Trading as a company is generally more tax efficient for profitable businesses; the tax rates are lower and many tax reliefs are only available to companies. Certain professions which were previously prevented from operating as a company, such as solicitors, can now incorporate.
When incorporating a business, great care should be taken over the value of assets which are transferred to the new company, including the business goodwill. It is generally fairly easy to value fixed assets such as buildings or equipment, but goodwill of the business will depend on a number of factors and may not exist at all for some businesses. Examples of factors to consider include:
– Reputation of the business;
– Ability to generate future sales or fees;
– Customer & staff loyalty; and
– Location of the business.
A common approach is to estimate the capitalised value of the future profits of the unincorporated business and adjust for non-recurring items of income or expenditure. Adjustments will also be required for differences between the structure of the old partnership and the new company. The directors will be paid a salary, whereas the former partners took a profit share. Interest on borrowings will be paid by the company instead of by the partners.
Once a goodwill figure is established it can be included as part of the price to be paid under a sale agreement that transfers the business to the company.
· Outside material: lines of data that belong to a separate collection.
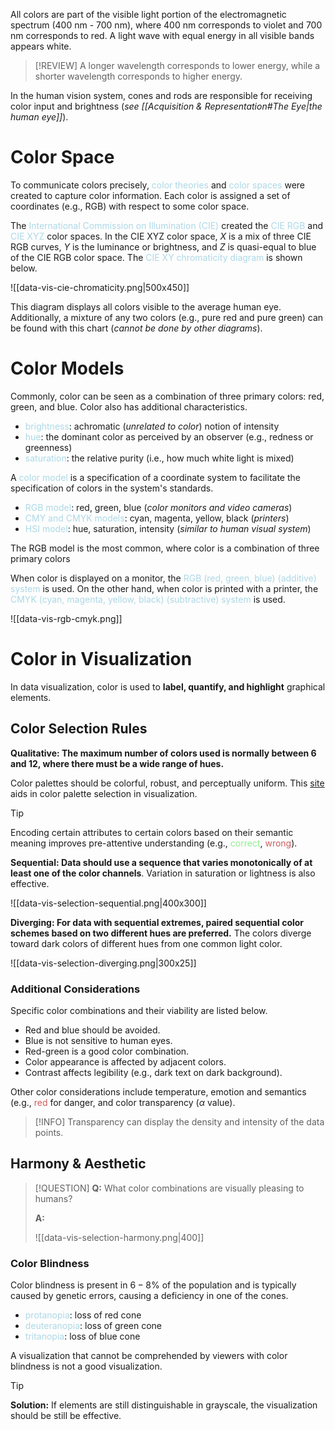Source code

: All colors are part of the visible light portion of the electromagnetic spectrum (400 nm - 700 nm), where 400 nm corresponds to violet and 700 nm corresponds to red. A light wave with equal energy in all visible bands appears white.

> [!REVIEW]
> A longer wavelength corresponds to lower energy, while a shorter wavelength corresponds to higher energy.

In the human vision system, cones and rods are responsible for receiving color input and brightness (*see [[Acquisition & Representation#The Eye|the human eye]]*).



# Color Space
To communicate colors precisely, <span style = "color:lightblue">color theories</span> and <span style = "color:lightblue">color spaces</span> were created to capture color information. Each color is assigned a set of coordinates (e.g., RGB) with respect to some color space.

The <span style = "color:lightblue">International Commission on Illumination (CIE)</span> created the <span style = "color:lightblue">CIE RGB</span> and <span style = "color:lightblue">CIE XYZ</span> color spaces. In the CIE XYZ color space, $X$ is a mix of three CIE RGB curves, $Y$ is the luminance or brightness, and $Z$ is quasi-equal to blue of the CIE RGB color space. The <span style = "color:lightblue">CIE XY chromaticity diagram</span> is shown below.

![[data-vis-cie-chromaticity.png|500x450]]

This diagram displays all colors visible to the average human eye. Additionally, a mixture of any two colors (e.g., pure red and pure green) can be found with this chart (*cannot be done by other diagrams*).

# Color Models
Commonly, color can be seen as a combination of three primary colors: red, green, and blue. Color also has additional characteristics.
- <span style = "color:lightblue">brightness</span>: achromatic (*unrelated to color*) notion of intensity
- <span style = "color:lightblue">hue</span>: the dominant color as perceived by an observer (e.g., redness or greenness)
- <span style = "color:lightblue">saturation</span>: the relative purity (i.e., how much white light is mixed)

A <span style = "color:lightblue">color model</span> is a specification of a coordinate system to facilitate the specification of colors in the system's standards.
- <span style = "color:lightblue">RGB model</span>: red, green, blue (*color monitors and video cameras*)
- <span style = "color:lightblue">CMY and CMYK models</span>: cyan, magenta, yellow, black (*printers*)
- <span style = "color:lightblue">HSI model</span>: hue, saturation, intensity (*similar to human visual system*)

The RGB model is the most common, where color is a combination of three primary colors

When color is displayed on a monitor, the <span style = "color:lightblue">RGB (red, green, blue) (additive) system</span> is used. On the other hand, when color is printed with a printer, the <span style = "color:lightblue">CMYK (cyan, magenta, yellow, black) (subtractive) system</span> is used.

![[data-vis-rgb-cmyk.png]]

# Color in Visualization

In data visualization, color is used to **label, quantify, and highlight** graphical elements.

## Color Selection Rules

**Qualitative: The maximum number of colors used is normally between 6 and 12, where there must be a wide range of hues.**

Color palettes should be colorful, robust, and perceptually uniform. This [site](https://colorbrewer2.org/#type=sequential&scheme=BuGn&n=3) aids in color palette selection in visualization.

> [!TIP]
> Encoding certain attributes to certain colors based on their semantic meaning improves pre-attentive understanding (e.g., <span style = "color:lightgreen">correct</span>, <span style = "color:indianred">wrong</span>).

**Sequential: Data should use a sequence that varies monotonically of at least one of the color channels**. Variation in saturation or lightness is also effective.

![[data-vis-selection-sequential.png|400x300]]

**Diverging: For data with sequential extremes, paired sequential color schemes based on two different hues are preferred.** The colors diverge toward dark colors of different hues from one common light color.

![[data-vis-selection-diverging.png|300x25]]

### Additional Considerations

Specific color combinations and their viability are listed below.
- Red and blue should be avoided.
- Blue is not sensitive to human eyes.
- Red-green is a good color combination.
- Color appearance is affected by adjacent colors.
- Contrast affects legibility (e.g., dark text on dark background).

Other color considerations include temperature, emotion and semantics (e.g., <span style = "color:indianred">red</span> for danger, and color transparency ($\alpha$ value).

> [!INFO]
> Transparency can display the density and intensity of the data points.

## Harmony & Aesthetic

> [!QUESTION]
> **Q:** What color combinations are visually pleasing to humans?
> 
> **A:**
> 
> ![[data-vis-selection-harmony.png|400]]

### Color Blindness

Color blindness is present in $6-8\%$ of the population and is typically caused by genetic errors, causing a deficiency in one of the cones.
- <span style = "color:lightblue">protanopia</span>: loss of red cone
- <span style = "color:lightblue">deuteranopia</span>: loss of green cone
- <span style = "color:lightblue">tritanopia</span>: loss of blue cone

A visualization that cannot be comprehended by viewers with color blindness is not a good visualization.

> [!TIP]
> **Solution:** If elements are still distinguishable in grayscale, the visualization should be still be effective.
It is a good idea to include a price adjuster clause in this sale document, so if the Taxman challenges the value of the goodwill any outstanding amount of sale proceeds due to the former owners can be adjusted.
Where the former owners become directors of the new company, it is common practice to leave part of the sale proceeds owing to those individuals as loan accounts within the company. These loan balances can then be drawn down gradually from the company with no tax to pay. However, the former owners may have to pay capital gains tax on the transfer of the business to the company.